→ **Problem description**
Could you show all lines in the entries below that contain the string "filtering"?

→ **Provided information**
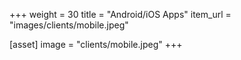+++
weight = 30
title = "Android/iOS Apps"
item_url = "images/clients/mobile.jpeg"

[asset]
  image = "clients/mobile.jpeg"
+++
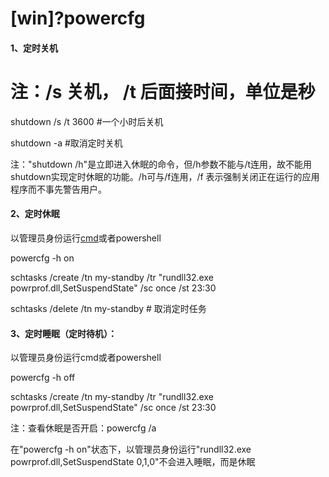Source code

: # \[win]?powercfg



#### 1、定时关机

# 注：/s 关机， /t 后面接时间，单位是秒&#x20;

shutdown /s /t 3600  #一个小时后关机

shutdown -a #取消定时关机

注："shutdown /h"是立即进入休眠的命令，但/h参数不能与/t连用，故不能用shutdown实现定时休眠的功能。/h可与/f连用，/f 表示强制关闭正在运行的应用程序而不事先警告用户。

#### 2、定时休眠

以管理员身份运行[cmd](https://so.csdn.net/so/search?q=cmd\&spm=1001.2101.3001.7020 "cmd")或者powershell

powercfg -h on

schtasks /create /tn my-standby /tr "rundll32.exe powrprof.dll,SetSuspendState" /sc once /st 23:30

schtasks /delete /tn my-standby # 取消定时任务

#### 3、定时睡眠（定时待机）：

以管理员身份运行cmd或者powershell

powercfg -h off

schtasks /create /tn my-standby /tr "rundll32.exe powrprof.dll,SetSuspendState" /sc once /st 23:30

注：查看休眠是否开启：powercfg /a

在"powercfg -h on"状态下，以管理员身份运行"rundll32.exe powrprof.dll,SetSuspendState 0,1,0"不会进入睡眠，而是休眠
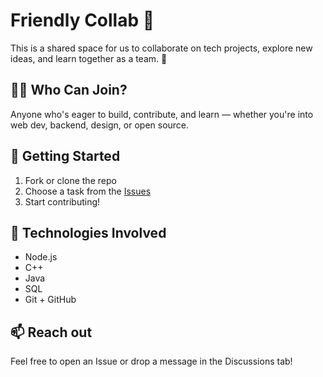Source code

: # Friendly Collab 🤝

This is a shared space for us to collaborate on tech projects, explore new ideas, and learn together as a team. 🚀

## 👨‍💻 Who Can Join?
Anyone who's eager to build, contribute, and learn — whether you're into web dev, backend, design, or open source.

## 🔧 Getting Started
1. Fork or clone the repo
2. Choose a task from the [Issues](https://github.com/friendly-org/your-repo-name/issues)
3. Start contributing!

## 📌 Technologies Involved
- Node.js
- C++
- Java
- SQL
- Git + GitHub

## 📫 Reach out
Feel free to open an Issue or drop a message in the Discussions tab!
---
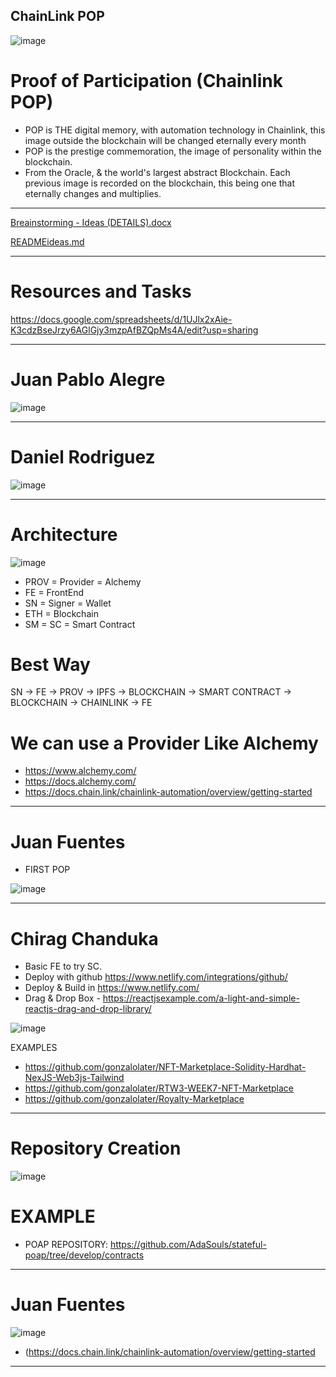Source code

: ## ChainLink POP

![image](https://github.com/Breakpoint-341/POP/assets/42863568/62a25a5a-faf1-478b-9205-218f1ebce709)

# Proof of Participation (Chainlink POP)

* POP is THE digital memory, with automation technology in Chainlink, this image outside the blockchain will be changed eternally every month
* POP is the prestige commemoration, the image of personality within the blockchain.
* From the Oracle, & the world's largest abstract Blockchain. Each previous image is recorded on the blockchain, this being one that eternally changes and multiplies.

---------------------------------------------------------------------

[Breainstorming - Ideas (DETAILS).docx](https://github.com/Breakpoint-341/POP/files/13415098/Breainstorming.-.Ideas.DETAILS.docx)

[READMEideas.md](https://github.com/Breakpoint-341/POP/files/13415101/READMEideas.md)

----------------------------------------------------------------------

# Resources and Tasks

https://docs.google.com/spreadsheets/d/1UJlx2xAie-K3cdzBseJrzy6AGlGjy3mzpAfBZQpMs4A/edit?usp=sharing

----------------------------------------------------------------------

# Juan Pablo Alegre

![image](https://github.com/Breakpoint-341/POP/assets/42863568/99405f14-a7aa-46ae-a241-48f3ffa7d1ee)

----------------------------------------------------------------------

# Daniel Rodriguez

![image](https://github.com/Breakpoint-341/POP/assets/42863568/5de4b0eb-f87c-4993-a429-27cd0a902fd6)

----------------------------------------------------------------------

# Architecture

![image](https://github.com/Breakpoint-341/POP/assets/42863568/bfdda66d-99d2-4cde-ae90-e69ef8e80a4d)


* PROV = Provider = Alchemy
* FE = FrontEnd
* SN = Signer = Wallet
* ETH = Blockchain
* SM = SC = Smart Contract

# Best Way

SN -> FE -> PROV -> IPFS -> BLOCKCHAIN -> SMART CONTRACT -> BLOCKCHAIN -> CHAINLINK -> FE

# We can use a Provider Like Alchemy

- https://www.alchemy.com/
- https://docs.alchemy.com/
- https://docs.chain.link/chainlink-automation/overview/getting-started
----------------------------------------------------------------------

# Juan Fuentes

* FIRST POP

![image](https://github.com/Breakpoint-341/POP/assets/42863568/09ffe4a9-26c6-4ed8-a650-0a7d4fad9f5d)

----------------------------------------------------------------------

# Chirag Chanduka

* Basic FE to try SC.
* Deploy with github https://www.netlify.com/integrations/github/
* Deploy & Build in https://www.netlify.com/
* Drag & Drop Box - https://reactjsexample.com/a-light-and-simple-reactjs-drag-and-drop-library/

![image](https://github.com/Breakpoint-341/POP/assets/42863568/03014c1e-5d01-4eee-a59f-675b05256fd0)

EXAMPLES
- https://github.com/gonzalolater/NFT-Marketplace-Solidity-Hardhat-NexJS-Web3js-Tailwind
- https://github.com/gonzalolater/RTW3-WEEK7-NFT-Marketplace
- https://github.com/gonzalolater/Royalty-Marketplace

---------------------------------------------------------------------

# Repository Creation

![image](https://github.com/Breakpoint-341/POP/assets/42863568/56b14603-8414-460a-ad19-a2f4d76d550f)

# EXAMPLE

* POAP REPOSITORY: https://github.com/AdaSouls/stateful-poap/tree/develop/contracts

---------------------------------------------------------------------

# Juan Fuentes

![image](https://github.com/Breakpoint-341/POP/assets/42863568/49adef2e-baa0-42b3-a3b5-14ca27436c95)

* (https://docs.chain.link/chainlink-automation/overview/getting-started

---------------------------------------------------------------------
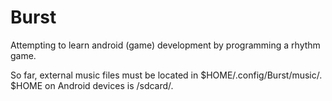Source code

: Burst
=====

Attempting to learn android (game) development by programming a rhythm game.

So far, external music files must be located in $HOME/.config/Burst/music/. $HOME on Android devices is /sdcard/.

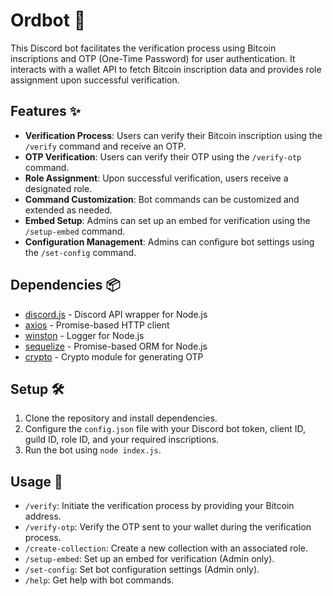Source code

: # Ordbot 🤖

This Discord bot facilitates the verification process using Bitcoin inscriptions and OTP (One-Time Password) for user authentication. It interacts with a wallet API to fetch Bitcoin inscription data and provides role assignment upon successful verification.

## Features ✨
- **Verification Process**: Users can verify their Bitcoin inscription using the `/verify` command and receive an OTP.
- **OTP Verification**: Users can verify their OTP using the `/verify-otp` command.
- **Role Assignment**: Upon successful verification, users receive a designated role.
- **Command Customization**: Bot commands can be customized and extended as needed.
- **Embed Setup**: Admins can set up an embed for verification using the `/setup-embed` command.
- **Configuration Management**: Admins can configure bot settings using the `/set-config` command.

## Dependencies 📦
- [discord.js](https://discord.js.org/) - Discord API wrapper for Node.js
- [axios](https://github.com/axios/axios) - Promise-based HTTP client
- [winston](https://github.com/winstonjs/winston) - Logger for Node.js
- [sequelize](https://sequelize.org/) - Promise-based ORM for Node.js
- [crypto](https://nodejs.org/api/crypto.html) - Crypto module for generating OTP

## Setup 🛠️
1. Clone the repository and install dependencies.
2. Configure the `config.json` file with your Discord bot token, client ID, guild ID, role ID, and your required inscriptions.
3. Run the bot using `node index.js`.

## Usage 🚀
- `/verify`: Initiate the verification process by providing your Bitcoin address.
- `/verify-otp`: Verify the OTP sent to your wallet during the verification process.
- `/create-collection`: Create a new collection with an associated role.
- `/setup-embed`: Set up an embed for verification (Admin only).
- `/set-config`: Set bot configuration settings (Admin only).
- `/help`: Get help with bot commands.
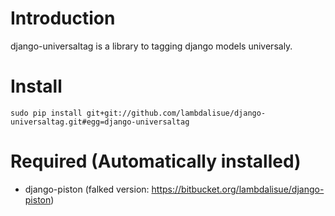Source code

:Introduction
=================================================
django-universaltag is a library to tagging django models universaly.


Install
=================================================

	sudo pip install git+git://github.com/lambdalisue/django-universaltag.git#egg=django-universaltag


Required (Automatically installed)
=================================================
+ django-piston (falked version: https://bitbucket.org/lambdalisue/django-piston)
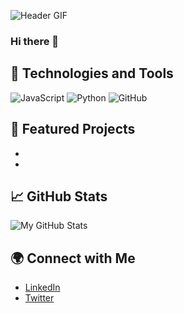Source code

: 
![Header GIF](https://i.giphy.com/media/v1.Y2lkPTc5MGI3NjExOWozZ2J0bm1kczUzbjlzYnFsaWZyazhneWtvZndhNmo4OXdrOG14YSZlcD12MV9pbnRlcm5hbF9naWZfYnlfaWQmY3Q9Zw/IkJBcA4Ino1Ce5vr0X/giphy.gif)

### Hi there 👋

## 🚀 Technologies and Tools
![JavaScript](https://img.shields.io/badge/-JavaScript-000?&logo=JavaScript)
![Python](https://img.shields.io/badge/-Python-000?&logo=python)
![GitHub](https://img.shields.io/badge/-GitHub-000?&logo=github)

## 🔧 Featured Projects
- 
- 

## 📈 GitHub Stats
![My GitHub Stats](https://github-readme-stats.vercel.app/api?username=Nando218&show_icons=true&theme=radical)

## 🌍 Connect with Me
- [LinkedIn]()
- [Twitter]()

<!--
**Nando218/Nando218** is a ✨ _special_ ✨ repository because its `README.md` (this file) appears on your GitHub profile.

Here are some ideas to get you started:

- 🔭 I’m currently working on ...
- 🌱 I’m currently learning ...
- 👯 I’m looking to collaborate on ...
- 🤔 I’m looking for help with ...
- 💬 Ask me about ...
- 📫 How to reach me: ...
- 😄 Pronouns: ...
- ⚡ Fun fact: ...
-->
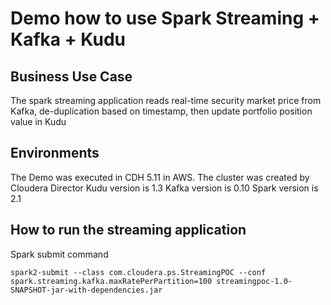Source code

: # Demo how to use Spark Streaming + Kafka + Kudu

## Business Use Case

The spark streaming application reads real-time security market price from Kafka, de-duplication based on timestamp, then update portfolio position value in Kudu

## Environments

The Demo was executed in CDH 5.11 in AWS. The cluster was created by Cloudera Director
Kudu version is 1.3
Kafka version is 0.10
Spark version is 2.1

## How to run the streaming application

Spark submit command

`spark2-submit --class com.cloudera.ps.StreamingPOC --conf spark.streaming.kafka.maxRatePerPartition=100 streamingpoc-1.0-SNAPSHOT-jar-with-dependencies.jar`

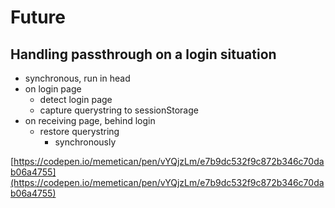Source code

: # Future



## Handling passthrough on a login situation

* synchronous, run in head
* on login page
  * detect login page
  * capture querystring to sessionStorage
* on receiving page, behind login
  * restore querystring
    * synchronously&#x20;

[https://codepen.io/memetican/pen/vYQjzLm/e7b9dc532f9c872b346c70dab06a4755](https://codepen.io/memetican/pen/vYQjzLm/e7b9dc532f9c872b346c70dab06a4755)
==
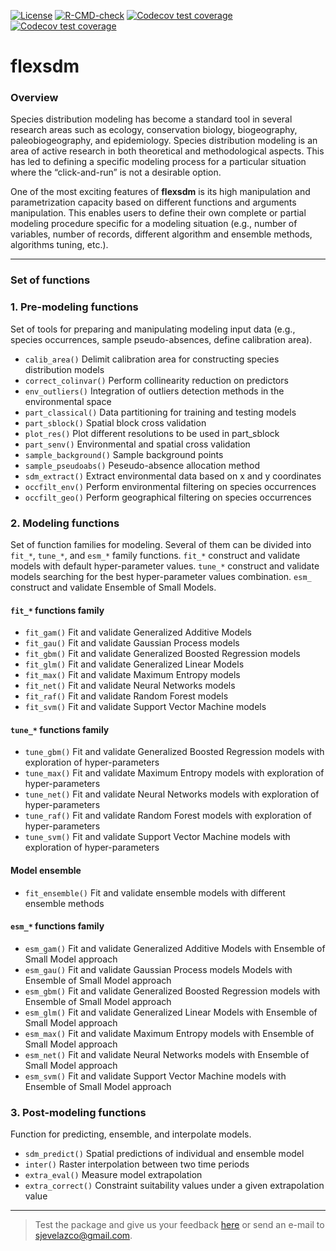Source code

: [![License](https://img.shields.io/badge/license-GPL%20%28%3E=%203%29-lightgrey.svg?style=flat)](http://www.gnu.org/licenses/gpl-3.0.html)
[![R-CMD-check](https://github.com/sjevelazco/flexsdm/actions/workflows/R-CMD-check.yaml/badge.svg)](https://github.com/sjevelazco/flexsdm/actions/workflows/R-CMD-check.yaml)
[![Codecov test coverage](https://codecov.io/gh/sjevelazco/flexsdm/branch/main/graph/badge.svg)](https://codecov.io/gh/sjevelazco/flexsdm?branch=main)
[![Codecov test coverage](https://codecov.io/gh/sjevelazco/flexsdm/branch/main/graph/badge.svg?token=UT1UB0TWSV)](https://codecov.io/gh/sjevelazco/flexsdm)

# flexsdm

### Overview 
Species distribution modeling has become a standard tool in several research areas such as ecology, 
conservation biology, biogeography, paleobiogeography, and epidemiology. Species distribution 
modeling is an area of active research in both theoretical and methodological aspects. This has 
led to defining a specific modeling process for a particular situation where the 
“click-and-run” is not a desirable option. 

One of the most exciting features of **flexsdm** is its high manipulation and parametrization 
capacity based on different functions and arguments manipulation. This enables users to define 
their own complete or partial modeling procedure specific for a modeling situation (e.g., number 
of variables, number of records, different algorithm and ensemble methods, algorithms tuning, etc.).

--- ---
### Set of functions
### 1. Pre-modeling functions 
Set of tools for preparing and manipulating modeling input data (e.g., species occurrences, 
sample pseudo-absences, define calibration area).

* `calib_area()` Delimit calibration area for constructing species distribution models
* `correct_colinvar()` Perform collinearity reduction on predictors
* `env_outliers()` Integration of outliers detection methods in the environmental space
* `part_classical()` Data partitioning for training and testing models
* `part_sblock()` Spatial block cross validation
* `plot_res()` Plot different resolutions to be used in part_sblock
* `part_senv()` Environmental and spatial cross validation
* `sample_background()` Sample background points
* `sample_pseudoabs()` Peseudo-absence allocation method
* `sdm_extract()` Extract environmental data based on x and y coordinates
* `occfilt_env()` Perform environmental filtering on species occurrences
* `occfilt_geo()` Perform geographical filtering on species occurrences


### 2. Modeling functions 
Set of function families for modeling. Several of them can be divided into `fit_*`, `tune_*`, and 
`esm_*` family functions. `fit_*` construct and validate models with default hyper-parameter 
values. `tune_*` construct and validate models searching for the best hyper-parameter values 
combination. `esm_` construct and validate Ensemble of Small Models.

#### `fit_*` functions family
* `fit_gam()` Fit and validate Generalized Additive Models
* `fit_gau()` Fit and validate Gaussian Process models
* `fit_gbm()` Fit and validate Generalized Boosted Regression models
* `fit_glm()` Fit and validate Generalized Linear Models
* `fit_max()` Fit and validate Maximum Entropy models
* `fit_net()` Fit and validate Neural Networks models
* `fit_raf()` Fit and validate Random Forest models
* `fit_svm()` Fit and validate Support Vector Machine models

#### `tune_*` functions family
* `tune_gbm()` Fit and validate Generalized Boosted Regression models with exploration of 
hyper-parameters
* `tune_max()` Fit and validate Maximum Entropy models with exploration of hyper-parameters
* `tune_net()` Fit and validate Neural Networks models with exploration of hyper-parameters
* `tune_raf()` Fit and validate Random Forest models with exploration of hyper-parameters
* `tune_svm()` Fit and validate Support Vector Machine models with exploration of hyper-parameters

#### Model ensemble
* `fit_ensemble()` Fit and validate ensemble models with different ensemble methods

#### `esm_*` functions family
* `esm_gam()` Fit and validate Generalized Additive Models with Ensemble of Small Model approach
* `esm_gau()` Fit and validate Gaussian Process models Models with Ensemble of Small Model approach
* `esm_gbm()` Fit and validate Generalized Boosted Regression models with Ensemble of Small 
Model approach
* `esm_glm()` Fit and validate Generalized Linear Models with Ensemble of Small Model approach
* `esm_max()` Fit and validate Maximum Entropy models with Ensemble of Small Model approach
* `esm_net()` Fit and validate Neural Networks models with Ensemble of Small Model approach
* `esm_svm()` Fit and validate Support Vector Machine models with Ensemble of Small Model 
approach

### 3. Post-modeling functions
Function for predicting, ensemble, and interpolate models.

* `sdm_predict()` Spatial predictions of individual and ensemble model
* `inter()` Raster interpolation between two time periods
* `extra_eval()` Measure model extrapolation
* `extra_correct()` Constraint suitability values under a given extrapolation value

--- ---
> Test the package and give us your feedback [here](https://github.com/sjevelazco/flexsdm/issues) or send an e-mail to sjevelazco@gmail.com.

→ **Output of the exercise**
* `occfilt_env()` Perform environmental filtering on species occurrences
* `occfilt_geo()` Perform geographical filtering on species occurrences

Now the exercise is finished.